What the task asks: Each line from the one containing "- Implement user" through the end of the entries below must be output exactly; no other line belongs.
:::
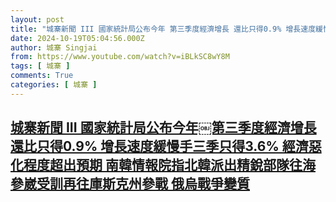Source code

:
 ```yaml
---
layout: post
title: "城寨新聞 III 國家統計局公布今年￼第三季度經濟增長 還比只得0.9% 增長速度緩慢手三季只得3.6% 經濟惡化程度超出預期 南韓情報院指北韓派出精銳部隊往海參崴受訓再往庫斯克州參戰 俄烏戰爭變質"
date: 2024-10-19T05:04:56.000Z
author: 城寨 Singjai
from: https://www.youtube.com/watch?v=iBLkSC8wY8M
tags: [ 城寨 ]
comments: True
categories: [ 城寨 ]
---
```

<!--1729314296000-->
[城寨新聞 III 國家統計局公布今年￼第三季度經濟增長 還比只得0.9% 增長速度緩慢手三季只得3.6% 經濟惡化程度超出預期 南韓情報院指北韓派出精銳部隊往海參崴受訓再往庫斯克州參戰 俄烏戰爭變質](https://www.youtube.com/watch?v=iBLkSC8wY8M)
------

<div>

</div>
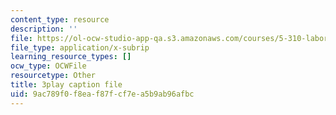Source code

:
 ```yaml
---
content_type: resource
description: ''
file: https://ol-ocw-studio-app-qa.s3.amazonaws.com/courses/5-310-laboratory-chemistry-fall-2019/9ac789f0f8eaf87fcf7ea5b9ab96afbc_Ea2YTXJrhkM.srt
file_type: application/x-subrip
learning_resource_types: []
ocw_type: OCWFile
resourcetype: Other
title: 3play caption file
uid: 9ac789f0-f8ea-f87f-cf7e-a5b9ab96afbc
---
```

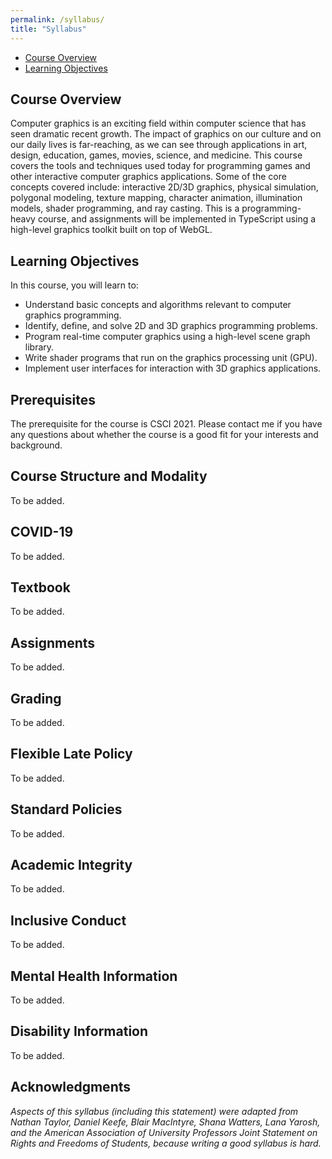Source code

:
 ```yaml
---
permalink: /syllabus/
title: "Syllabus"
---
```


<!-- TOC -->

- [Course Overview](course-overview)
- [Learning Objectives](learning-objectives)


<!-- /TOC -->

## Course Overview

Computer graphics is an exciting field within computer science that has seen dramatic recent growth. The impact of graphics on our culture and on our daily lives is far-reaching, as we can see through applications in art, design, education, games, movies, science, and medicine. This course covers the tools and techniques used today for programming games and other interactive computer graphics applications. Some of the core concepts covered include: interactive 2D/3D graphics, physical simulation, polygonal modeling, texture mapping, character animation, illumination models, shader programming, and ray casting. This is a programming-heavy course, and assignments will be implemented in TypeScript using a high-level graphics toolkit built on top of WebGL. 

## Learning Objectives

In this course, you will learn to:
- Understand basic concepts and algorithms relevant to computer graphics programming.
- Identify, define, and solve 2D and 3D graphics programming problems.
- Program real-time computer graphics using a high-level scene graph library.
- Write shader programs that run on the graphics processing unit (GPU).
- Implement user interfaces for interaction with 3D graphics applications.

## Prerequisites

The prerequisite for the course is CSCI 2021. Please contact me if you have any questions about whether the course is a good fit for your interests and background.

## Course Structure and Modality

To be added.

## COVID-19

To be added.

## Textbook

To be added.

## Assignments

To be added.

## Grading

To be added.

## Flexible Late Policy

To be added.

## Standard Policies

To be added.

## Academic Integrity

To be added.

## Inclusive Conduct

To be added.

## Mental Health Information

To be added.

## Disability Information

To be added.

## Acknowledgments

*Aspects of this syllabus (including this statement) were adapted from Nathan Taylor, Daniel Keefe, Blair MacIntyre, Shana Watters, Lana Yarosh, and the American Association of University Professors Joint Statement on Rights and Freedoms of Students, because writing a good syllabus is hard.*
:::
Your solution:
- Implement user interfaces for interaction with 3D graphics applications.

## Prerequisites

The prerequisite for the course is CSCI 2021. Please contact me if you have any questions about whether the course is a good fit for your interests and background.

## Course Structure and Modality

To be added.

## COVID-19

To be added.

## Textbook

To be added.

## Assignments

To be added.

## Grading

To be added.

## Flexible Late Policy

To be added.

## Standard Policies

To be added.

## Academic Integrity

To be added.

## Inclusive Conduct

To be added.

## Mental Health Information

To be added.

## Disability Information

To be added.

## Acknowledgments

*Aspects of this syllabus (including this statement) were adapted from Nathan Taylor, Daniel Keefe, Blair MacIntyre, Shana Watters, Lana Yarosh, and the American Association of University Professors Joint Statement on Rights and Freedoms of Students, because writing a good syllabus is hard.*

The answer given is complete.